An eagle flew over the farm today while I was mowing the front field.
I grew up in the 60s and 70s after we had nearly poisoned them into extinction with DDT, so it’s still a thrill every time I see one.
Like it was yesterday, I can remember the first bald eagle I saw in the wild. It was at Ralph Stover State Park in Pennsylvania, near the Delaware River. A spring day. Late morning. Probably about 1978. My friend Chris Coffin was teaching me how to rock climb.
He always made fun of my caution on the rock, because he knew I was afraid of heights and only did this to practice confronting fear. He would tell me, “One of these days, you’re going to make one of those moves where you can’t go forward and you can’t go back and you’ll have no choice except to peel off.”
Well, it wasn’t that day. But I was on belay, a hundred or so feet above a stony creek with one foot wedged into a narrow crack and the other nosing around for a chip of rock big enough to carry my weight, when he calls out, “Hey. There’s an eagle.”
‘Where?” I yelled back. Since I tended to hug the rock, I had a very tight range of vision.
“To your right. Heading towards the river.”
By the time I worked my head around far enough to see, there wasn’t much left of him as he flapped and coasted off. Just the impression of a large-bodied dark bird with a hint of white head and tail washed out against the bright sky. And just like that, a milestone passed. I had seen an eagle.

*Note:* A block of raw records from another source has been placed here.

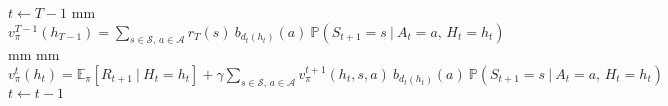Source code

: \documentclass{standalone}
\begin{document}
	\begin{varwidth}{1.5\linewidth}
		\par\noindent
		\begin{algorithmic}[1]
			\State $t\gets T-1$
			 mm
				\State $\displaystyle v^{T-1}_\pi(h_{T-1}) = \sum_{s\in\mathcal{S}, \, a\in\mathcal{A}} r_T(s)\: b_{d_t(h_t)}(a) \: \mathbb{P}(S_{t+1} = s\:|\: A_{t}=a, \, H_t = h_t)$
			\EndFor
			 mm
			 mm
			\State $\displaystyle v^t_\pi(h_t) = \mathbb{E}_{\pi}\left[R_{t+1}\:|\:H_t=h_t\right] +\gamma \sum_{s\in\mathcal{S}, \, a\in\mathcal{A}} v^{t+1}_\pi(h_t, s, a) \: b_{d_t(h_t)}(a)\: \mathbb{P}(S_{t+1} = s\:|\: A_{t}=a, \, H_t = h_t)$
			\EndFor
			\State $t\gets t - 1$
			\EndWhile
			\EndProcedure
		\end{algorithmic}
	\end{varwidth}
\end{document}

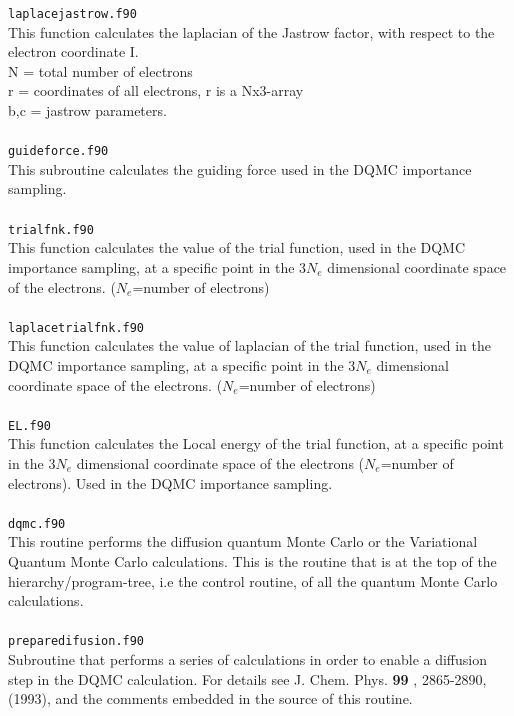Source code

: \documentclass[a4paper,twoside,openany]{book}
\begin{document}
{{\texttt{laplacejastrow.f90}\\
This function calculates the laplacian of the Jastrow factor,
with respect to the electron coordinate I.\\
N = total number of electrons \\
r = coordinates of all electrons, r is a Nx3-array \\
b,c = jastrow parameters. \\ \\
\texttt{guideforce.f90}\\
This subroutine calculates the guiding force used in the
DQMC importance sampling.  \\ \\
\texttt{trialfnk.f90}\\
This function calculates the value of the trial function, used in the
DQMC importance sampling,  at a specific point in the $3N_{e}$ dimensional coordinate space of the electrons. ($N_{e}$=number of electrons) \\ \\  
\texttt{laplacetrialfnk.f90}\\
This function calculates the value of laplacian of the trial function, used in the
DQMC importance sampling,  at a specific point in the $3N_{e}$ dimensional coordinate space of the electrons. ($N_{e}$=number of electrons) \\ \\  
\texttt{EL.f90}\\
This function calculates the Local energy  of the trial function, at a specific point in the $3N_{e}$ dimensional coordinate space of the electrons ($N_{e}$=number of electrons).
 Used in the DQMC importance sampling. \\ \\
 \texttt{dqmc.f90}\\
 This routine performs the diffusion quantum Monte Carlo or the  Variational Quantum Monte Carlo calculations. This is the routine that is at the top of the hierarchy/program-tree, i.e the 
 control routine, of all the quantum Monte Carlo  calculations. \\ \\
 \texttt{preparedifusion.f90}\\
 Subroutine that performs a series of calculations in order to enable a diffusion step in the DQMC calculation. For details see J. Chem. Phys. {\bf 99} , 2865-2890, (1993), and the comments embedded in  the 
 source of this routine. \\ \\
}}
\end{document}
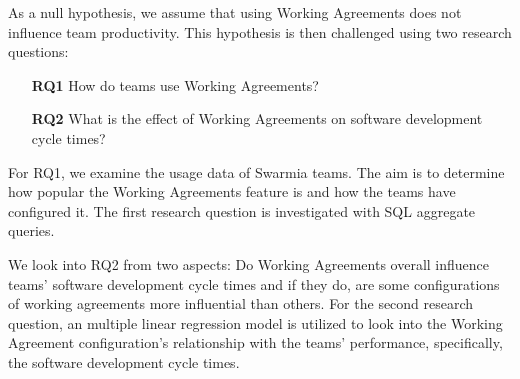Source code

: As a null hypothesis, we assume that using Working Agreements does not influence team productivity. This hypothesis is then challenged using two research questions: 

\begin{enumerate}
    \item[{\bf RQ1}] How do teams use Working Agreements?
    \item[{\bf RQ2}] What is the effect of Working Agreements on software development cycle times?
\end{enumerate}

For RQ1, we examine the usage data of Swarmia teams. The aim is to determine how popular the Working Agreements feature is and how the teams have configured it. The first research question is investigated with SQL aggregate queries. 

We look into RQ2 from two aspects: Do Working Agreements overall influence teams' software development cycle times and if they do, are some configurations of working agreements more influential than others. For the second research question, an multiple linear regression model is utilized to look into the Working Agreement configuration's relationship with the teams' performance, specifically, the software development cycle times.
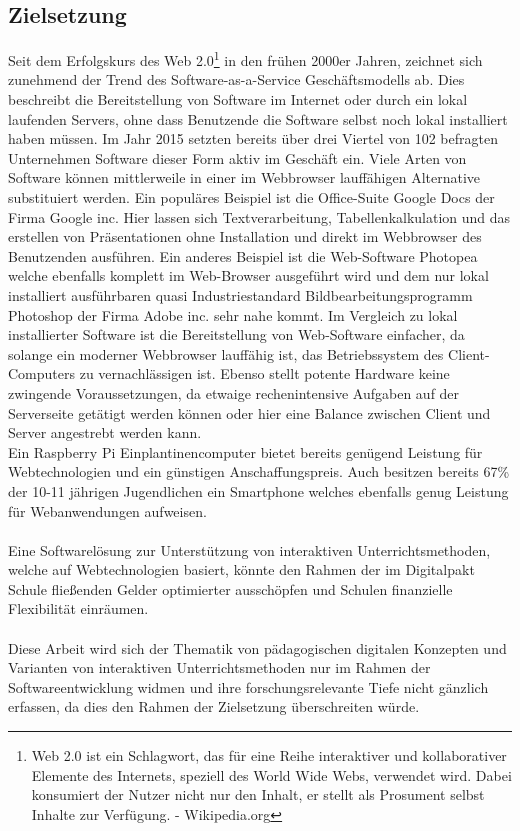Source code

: \subsection{Zielsetzung}\label{sec:zielsetzung}
Seit dem Erfolgskurs des Web 2.0\footnote{Web 2.0 ist ein Schlagwort, das für eine Reihe interaktiver und kollaborativer Elemente des Internets, speziell des World Wide Webs, verwendet wird. Dabei konsumiert der Nutzer nicht nur den Inhalt, er stellt als Prosument selbst Inhalte zur Verfügung. - Wikipedia.org} in den frühen 2000er Jahren, zeichnet sich zunehmend der Trend des Software-as-a-Service Geschäftsmodells ab. Dies beschreibt die Bereitstellung von Software im Internet oder durch ein lokal laufenden Servers, ohne dass Benutzende die Software selbst noch lokal installiert haben müssen. Im Jahr 2015 setzten bereits über drei Viertel von 102 befragten Unternehmen Software dieser Form aktiv im Geschäft ein\cite{TecArt-GmbH2019:online}. Viele Arten von Software können  mittlerweile in einer im Webbrowser lauffähigen Alternative substituiert werden. Ein populäres Beispiel ist die Office-Suite Google Docs der Firma Google inc. Hier lassen sich Textverarbeitung, Tabellenkalkulation und das erstellen von Präsentationen ohne Installation und direkt im Webbrowser des Benutzenden ausführen. Ein anderes Beispiel ist die Web-Software Photopea welche ebenfalls komplett im Web-Browser ausgeführt wird und dem nur lokal installiert ausführbaren quasi Industriestandard Bildbearbeitungsprogramm Photoshop der Firma Adobe inc. sehr nahe kommt. Im Vergleich zu lokal installierter Software ist die Bereitstellung von Web-Software einfacher, da solange ein moderner Webbrowser lauffähig ist, das Betriebssystem des Client-Computers zu vernachlässigen ist. Ebenso stellt potente Hardware keine zwingende Voraussetzungen, da etwaige rechenintensive Aufgaben auf der Serverseite getätigt werden können oder hier eine Balance zwischen Client und Server angestrebt werden kann. \\ 
Ein Raspberry Pi Einplantinencomputer bietet bereits genügend Leistung für Webtechnologien und ein günstigen Anschaffungspreis. Auch besitzen bereits 67\% der 10-11 jährigen Jugendlichen ein Smartphone \cite{Statista2017:online} welches ebenfalls genug Leistung für Webanwendungen aufweisen. \\ \\ Eine Softwarelösung zur Unterstützung von interaktiven Unterrichtsmethoden, welche auf Webtechnologien basiert, könnte den Rahmen der im Digitalpakt Schule fließenden Gelder optimierter ausschöpfen und Schulen finanzielle Flexibilität einräumen. 
\\ \\
Diese Arbeit wird sich der Thematik von pädagogischen digitalen Konzepten und Varianten von interaktiven Unterrichtsmethoden nur im Rahmen der Softwareentwicklung widmen und ihre forschungsrelevante Tiefe nicht gänzlich erfassen, da dies den Rahmen der Zielsetzung überschreiten würde.
\newpage


   
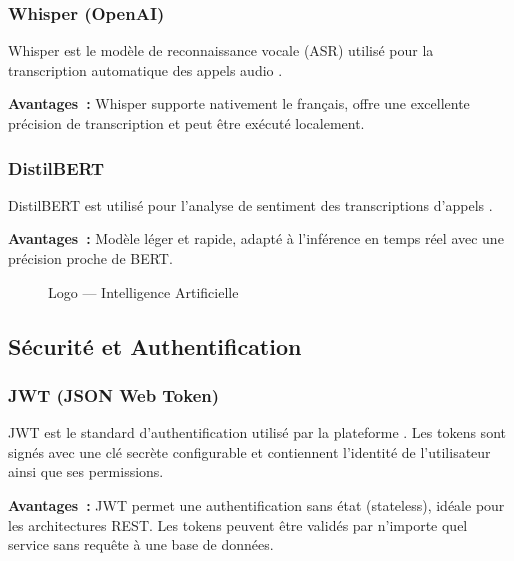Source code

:\subsubsection{Whisper (OpenAI)}

\noindent Whisper est le modèle de reconnaissance vocale (ASR) utilisé pour la
transcription automatique des appels audio \cite{Whisper}.

\textbf{Avantages~:} Whisper supporte nativement le français, offre une excellente
précision de transcription et peut être exécuté localement.

\subsubsection{DistilBERT}

\noindent DistilBERT est utilisé pour l'analyse de sentiment des transcriptions
d'appels \cite{DistilBERT}.

\textbf{Avantages~:} Modèle léger et rapide, adapté à l'inférence en temps réel
avec une précision proche de BERT.

\begin{figure}[H]
    \centering
    \caption{Logo --- Intelligence Artificielle}
    \label{fig:logo_ai}
\end{figure}

\subsection{Sécurité et Authentification}

\subsubsection{JWT (JSON Web Token)}

\noindent JWT est le standard d'authentification utilisé par la plateforme \cite{JWTRFC}.
Les tokens sont signés avec une clé secrète configurable et contiennent l'identité de
l'utilisateur ainsi que ses permissions.

\textbf{Avantages~:} JWT permet une authentification sans état (stateless), idéale pour
les architectures REST. Les tokens peuvent être validés par n'importe quel service sans
requête à une base de données.

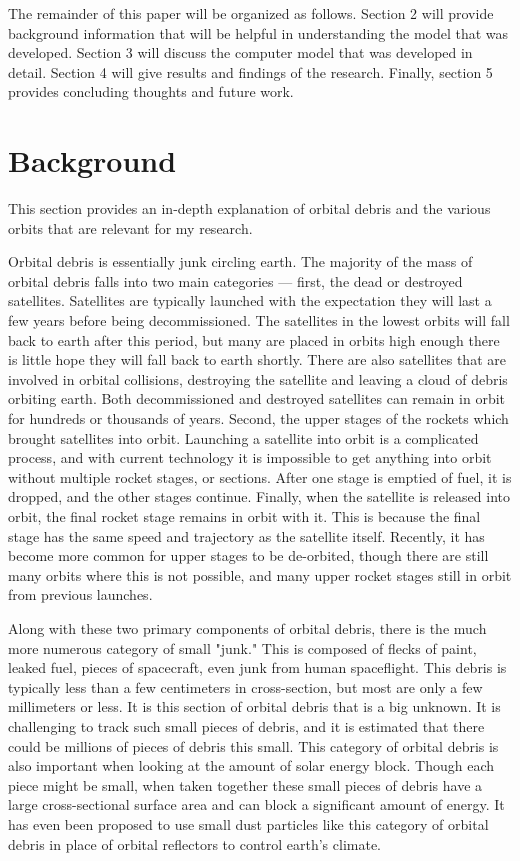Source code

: \documentclass[11pt]{article}
\begin{document}
\begin{multicols*}{2}
The remainder of this paper will be organized as follows. Section 2 will provide background information that will be helpful in understanding the model that was developed. Section 3 will discuss the computer model that was developed in detail. Section 4 will give results and findings of the research. Finally, section 5 provides concluding thoughts and future work.

\section{Background} \label{background}
This section provides an in-depth explanation of orbital debris and the various orbits that are relevant for my research.

Orbital debris is essentially junk circling earth.\cite{nasa} The majority of the mass of orbital debris falls into two main categories — first, the dead or destroyed satellites. Satellites are typically launched with the expectation they will last a few years before being decommissioned. The satellites in the lowest orbits will fall back to earth after this period, but many are placed in orbits high enough there is little hope they will fall back to earth shortly. There are also satellites that are involved in orbital collisions, destroying the satellite and leaving a cloud of debris orbiting earth. Both decommissioned and destroyed satellites can remain in orbit for hundreds or thousands of years. Second, the upper stages of the rockets which brought satellites into orbit. Launching a satellite into orbit is a complicated process, and with current technology it is impossible to get anything into orbit without multiple rocket stages, or sections. After one stage is emptied of fuel, it is dropped, and the other stages continue. Finally, when the satellite is released into orbit, the final rocket stage remains in orbit with it. This is because the final stage has the same speed and trajectory as the satellite itself. Recently, it has become more common for upper stages to be de-orbited, though there are still many orbits where this is not possible, and many upper rocket stages still in orbit from previous launches.

Along with these two primary components of orbital debris, there is the much more numerous category of small "junk." This is composed of flecks of paint, leaked fuel, pieces of spacecraft, even junk from human spaceflight. This debris is typically less than a few centimeters in cross-section, but most are only a few millimeters or less. It is this section of orbital debris that is a big unknown. It is challenging to track such small pieces of debris, and it is estimated that there could be millions of pieces of debris this small.\cite{nasa} This category of orbital debris is also important when looking at the amount of solar energy block. Though each piece might be small, when taken together these small pieces of debris have a large cross-sectional surface area and can block a significant amount of energy. It has even been proposed to use small dust particles like this category of orbital debris in place of orbital reflectors to control earth's climate.\cite{dust}


\end{multicols*}
\end{document}
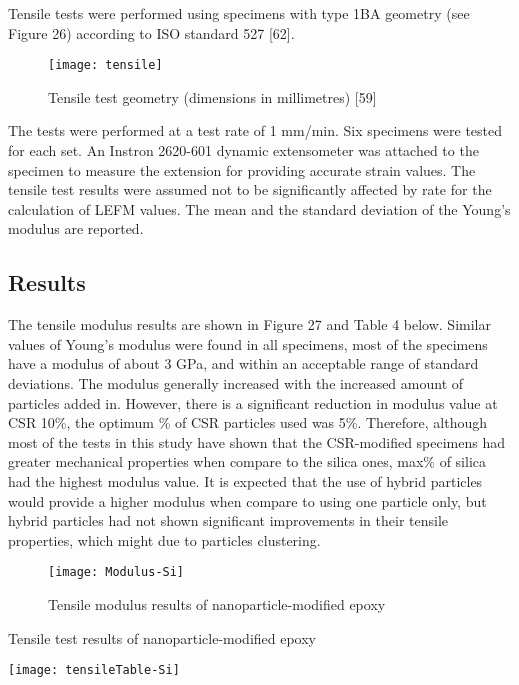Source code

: \documentclass[numbers=noendperiod,chapterprefix=on]{icldt} %
\begin{document}
Tensile tests were performed using specimens with type 1BA geometry (see Figure 26) according to ISO standard 527 [62]. 

\begin{figure}[!htpb]
\centering
\texttt{[image: tensile]}
\caption{Tensile test geometry (dimensions in millimetres) [59]} %
\end{figure}

The tests were performed at a test rate of 1 mm/min. Six specimens were tested for each set. An Instron 2620-601 dynamic extensometer was attached to the specimen to measure the extension for providing accurate strain values. The tensile test results were assumed not to be significantly affected by rate for the calculation of LEFM values. The mean and the standard deviation of the Young’s modulus are reported.

\subsection{Results}
The tensile modulus results are shown in Figure 27 and Table 4 below. Similar values of Young’s modulus were found in all specimens, most of the specimens have a modulus of about 3 GPa, and within an acceptable range of standard deviations. The modulus generally increased with the increased amount of particles added in. However, there is a significant reduction in modulus value at CSR 10\%, the optimum \% of CSR particles used was 5\%. Therefore, although most of the tests in this study have shown that the CSR-modified specimens had greater mechanical properties when compare to the silica ones, max\% of silica had the highest modulus value. It is expected that the use of hybrid particles would provide a higher modulus when compare to using one particle only, but hybrid particles had not shown significant improvements in their tensile properties, which might due to particles clustering.

\begin{figure}[!htpb]
\centering
\texttt{[image: Modulus-Si]}
\caption{Tensile modulus results of nanoparticle-modified epoxy } %
\end{figure}

\begin{table}[!htpb]
\centering
\caption{Tensile test results of nanoparticle-modified epoxy} %
\texttt{[image: tensileTable-Si]}
\end{table}
\end{document}
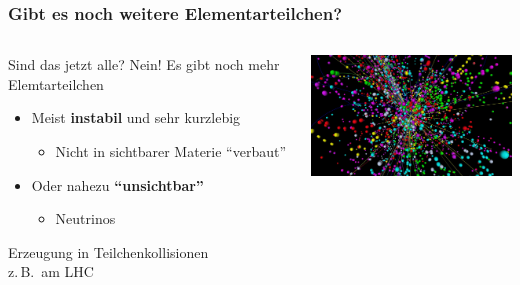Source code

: \documentclass{beamer}
\newcommand{\zb}{z.\,B.\ }
\begin{document}
\begin{frame}
  \frametitle{Gibt es noch weitere Elementarteilchen?}
  \begin{columns}
    \begin{column}{0.65\textwidth}
      {\Large Sind das jetzt alle? Nein!}
      \vskip0.3cm
      Es gibt noch mehr Elemtarteilchen
      \begin{itemize}
      \item Meist \textbf{instabil} und sehr kurzlebig
        \begin{itemize}
        \item Nicht in sichtbarer Materie ``verbaut''
        \end{itemize}
      \item Oder nahezu \textbf{``unsichtbar''}
        \begin{itemize}
        \item Neutrinos
        \end{itemize}
      \end{itemize}
      \vskip0.5cm
      \begin{block}{}
        \centering
        \alert{\Large Erzeugung in Teilchenkollisionen\\ \zb am LHC}
      \end{block}
    \end{column}
    \begin{column}{0.35\textwidth}
      \centering
      \includegraphics[width=7cm,angle=90]{sm/CMS_Collision_gen-2007-004_02.jpg}
    \end{column}
  \end{columns}
\end{frame}
\end{document}
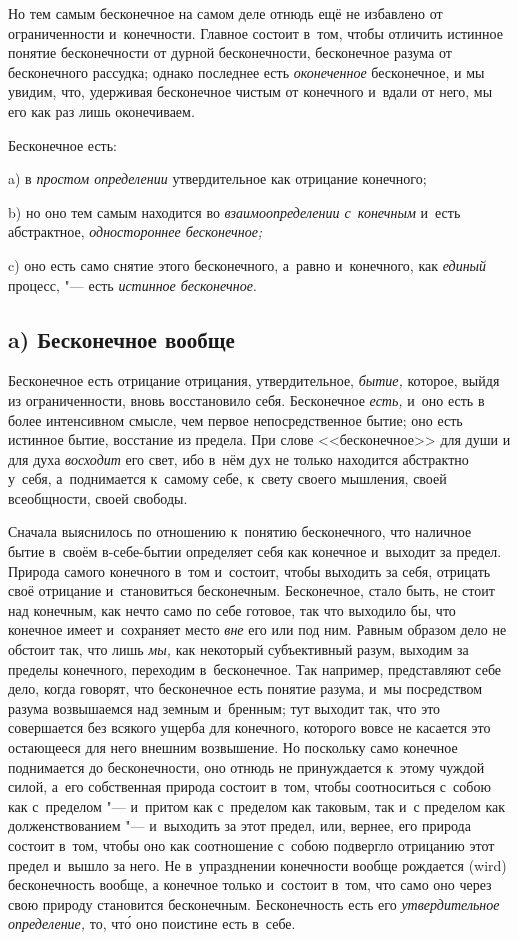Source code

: Но тем самым бесконечное на самом деле отнюдь ещё не избавлено от
ограниченности и~конечности. Главное состоит в~том, чтобы отличить истинное
понятие бесконечности от дурной бесконечности, бесконечное разума от
бесконечного рассудка; однако последнее есть {\em оконеченное} бесконечное, и
мы увидим, что, удерживая бесконечное чистым от конечного и~вдали от него, мы
его как раз лишь оконечиваем.

Бесконечное есть:

a) в {\em простом определении} утвердительное как отрицание конечного;

b) но оно тем самым находится во {\em взаимоопределении
с~конечным} и~есть абстрактное, {\em одностороннее бесконечное;}

c) оно есть само снятие этого бесконечного, а~равно и~конечного, как
{\em единый} процесс, "--- есть {\em истинное бесконечное}.

\subsection[a) Бесконечное вообще]{a) Бесконечное вообще}

Бесконечное есть отрицание отрицания, утвердительное,
{\em бытие,} которое, выйдя из ограниченности, вновь
восстановило себя. Бесконечное {\em есть,} и~оно есть в
более интенсивном смысле, чем первое непосредственное бытие; оно есть
истинное бытие, восстание из предела. При слове <<бесконечное>> для души и
для духа {\em восходит} его свет, ибо в~нём дух не
только находится абстрактно у~себя, а~поднимается к~самому себе, к~свету
своего мышления, своей всеобщности, своей свободы.

Сначала выяснилось по отношению к~понятию бесконечного, что наличное бытие
в~своём в-себе-бытии определяет себя как конечное и~выходит за предел. Природа
самого конечного в~том и~состоит, чтобы выходить за себя, отрицать своё
отрицание и~становиться бесконечным. Бесконечное, стало быть, не стоит над
конечным, как нечто само по себе готовое, так что выходило бы, что конечное
имеет и~сохраняет место {\em вне} его или под ним. Равным образом дело не
обстоит так, что лишь {\em мы,} как некоторый субъективный разум, выходим за
пределы конечного, переходим в~бесконечное. Так например, представляют себе
дело, когда говорят, что бесконечное есть понятие разума, и~мы посредством
разума возвышаемся над земным и~бренным; тут выходит так, что это совершается
без всякого ущерба для конечного, которого вовсе не касается это остающееся для
него внешним возвышение. Но поскольку само конечное поднимается до
бесконечности, оно отнюдь не принуждается к~этому чуждой силой, а~его
собственная природа состоит в~том, чтобы соотноситься с~собою как с~пределом
"--- и~притом как с~пределом как таковым, так и~с пределом как долженствованием
"--- и~выходить за этот предел, или, вернее, его природа состоит в~том, чтобы
оно как соотношение с~собою подвергло отрицанию этот предел и~вышло за него. Не
в~упразднении конечности вообще рождается (wird) бесконечность вообще, а
конечное только и~состоит в~том, что само оно через свою природу становится
бесконечным. Бесконечность есть его {\em утвердительное определение,}
то, чт\'{о} оно поистине есть в~себе.

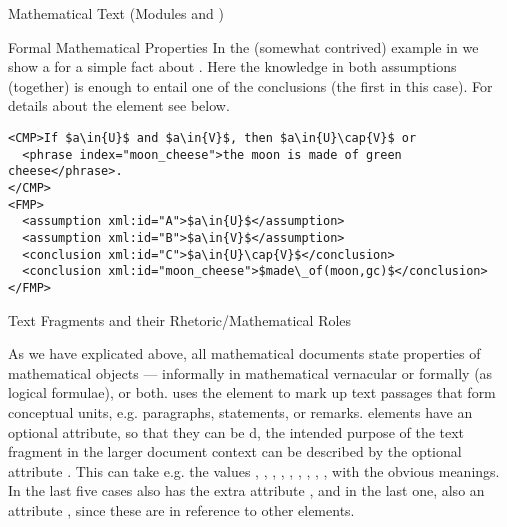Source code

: \begin{tchapter}[id=mtxt,short=Mathematical Text]{Mathematical Text (Modules
  {} and {})}
\begin{tsection}[id=FMP]{Formal Mathematical Properties}
  In the (somewhat contrived) example in {} we show a
  {} for a simple fact about {}. Here the
  knowledge in both assumptions (together) is enough to entail one of the conclusions (the
  first in this case). For details about the {} element see
  {} below.

\begin{lstlisting}[mathescape,label=lst:sequent,
  caption={Representing Vernacular as an {\element{FMP}} Sequent},
  index={trl,xml:lang,CMP,FMP,OMOBJ}]
<CMP>If $a\in{U}$ and $a\in{V}$, then $a\in{U}\cap{V}$ or 
  <phrase index="moon_cheese">the moon is made of green cheese</phrase>.
</CMP>
<FMP>
  <assumption xml:id="A">$a\in{U}$</assumption>
  <assumption xml:id="B">$a\in{V}$</assumption>
  <conclusion xml:id="C">$a\in{U}\cap{V}$</conclusion>
  <conclusion xml:id="moon_cheese">$made\_of(moon,gc)$</conclusion>
</FMP>
\end{lstlisting}
\end{tsection}

\begin{tsection}[id=omtext]{Text Fragments and their Rhetoric/Mathematical Roles}

  As we have explicated above, all mathematical documents state properties of mathematical
  objects --- informally in mathematical vernacular or formally (as logical formulae), or
  both. {\omdoc} uses the {} element to mark up text passages that form
  conceptual units, e.g. paragraphs, statements, or remarks.  {} elements
  have an optional {} attribute, so that they can be
  {d}, the intended purpose of the text fragment in the larger
  document context can be described by the optional attribute {}.
  This can take e.g. the values {},
  {}, {},
  {}, {},
  {}, {},
  {}, {},
  {} with the obvious meanings. In the last five cases
  {} also has the extra attribute {}, and in the
  last one, also an attribute {}, since these are in reference to
  other {\omdoc} elements.


\end{tsection}
\end{tchapter}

Chris was seven or eight years older than me. He’d been in the army. A Cold War tank commander in Germany who talked about watching and waiting for the Red Army to sweep across the Fulda Gap. Chris was like a big brother for a few years. Then I moved to Baltimore and we drifted apart.
Turns out he was one of the first hundred or so Americans killed in the Iraq war. When we think of soldiers killed in wartime, we’re inclined to think of young lives wasted too soon. Chris was an MP in the Army Reserve. He was in his early 50s. Seems like he was too old to die in a war.
I think of Chris Coffin pretty much every time I see an eagle.